As any worldly proverb, this is both true and false at the same time. These words are not found in scripture, which reveals the mind of Christ. Some say they are, but the Word does not tease us with riddles.
The saying actually comes from Aesop's fable of the wagon driver and Hercules. The wagoner gets stuck in a rut and prays to Hercules to get his wheel out. Hercules appears to him and says, ‘Sluggard, put your shoulder to the wheel, and push! The gods help those who help themselves!’
Yes, this attitude of practical wisdom goes a long way back, and many Christians actually follow Hercules’ doctrine without realising it. Like those described by the psalmist, they claim to be devoted Christians when it is convenient, but ‘when push comes to shove,’ they honor the gods.
Look after me, God, I take shelter in You.
To Yahweh you say, ‘My Lord,
You are my fortune, nothing else but You,’

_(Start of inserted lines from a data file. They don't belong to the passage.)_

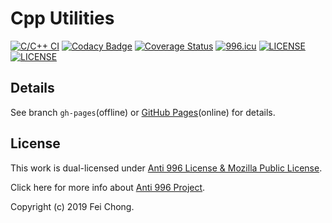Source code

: # Cpp Utilities
[![C/C++ CI](https://github.com/ZgblKylin/Cpp-Utilities/workflows/C/C++%20CI/badge.svg)](https://github.com/ZgblKylin/Cpp-Utilities/actions)
[![Codacy Badge](https://api.codacy.com/project/badge/Grade/e491773949f64a2ab684c3769b0b4d81)](https://app.codacy.com/gh/ZgblKylin/Cpp-Utilities?utm_source=github.com&utm_medium=referral&utm_content=ZgblKylin/Cpp-Utilities&utm_campaign=Badge_Grade)
[![Coverage Status](https://coveralls.io/repos/github/ZgblKylin/Cpp-Utilities/badge.svg?branch=master)](https://coveralls.io/github/ZgblKylin/Cpp-Utilities?branch=master)
[![996.icu](https://img.shields.io/badge/link-996.icu-red.svg)](https://996.icu)
[![LICENSE](https://img.shields.io/badge/license-MPL-green.svg)](https://www.mozilla.org/en-US/MPL/)
[![LICENSE](https://img.shields.io/badge/license-Anti%20996-blue.svg)](https://github.com/996icu/996.ICU/blob/master/LICENSE)

## Details

See branch `gh-pages`(offline) or [GitHub Pages](https://zgblkylin.github.io/Cpp-Utilities)(online) for details.

## License

This work is dual-licensed under [Anti 996 License & Mozilla Public License](LICENSE).

Click here for more info about [Anti 996 Project](https://996.icu/#/en_US).

Copyright (c) 2019 Fei Chong.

yet to those pagan deities in the land,
‘My princes, all my pleasure is in you.’
Their idols teem, after these they run…
Psalm 16:1-4a Jerusalem Bible
What should be more natural, and more sympathetically regarded by everyone, than that parents should watch out for their children's welfare, not only when they are under age, but even after they reach adulthood?
Yet how often does this protective attitude stem not from the mind of Christ, but from that other mind, the mindset of practical wisdom? I have seen it again and again, even in my own church, parents leading their children to serve Mammon in place of Christ.
Instead of holding Christ before their offspring, by teaching, by example, by exhortation, by guidance, by love, as the One whom they should not only emulate but follow, they hold up successful businessmen, engineers, politicians, athletes, and even clergymen.
Is it any wonder, then, that the children outstrip their parents in worldliness, as they are only trying to please them? Is it any wonder that they take husbands and wives from among the denizens of this world instead of from the City of God?
In the film The Hiding Place, Corrie Ten Boom, who was later to become a world renown evangelist, was asked by a Jewish cantor she was hiding in her home during the Nazi occupation, ‘Wasn't marriage ever in the picture for the daughters Ten Boom?’
She replied, ‘Betsy was always sickly, and was told she couldn't bear children, so she didn't marry. Myself, I had a young man, but we didn't marry, because his parents didn't think I was cut out of good enough cloth.’
These are all Christians we are talking about, in 19th century Holland. But the same situation obtains today. In the selection of life partners, husbands or wives, Christian parents are still bent on making a good match for their son or daughter, rather than seeking the will of God.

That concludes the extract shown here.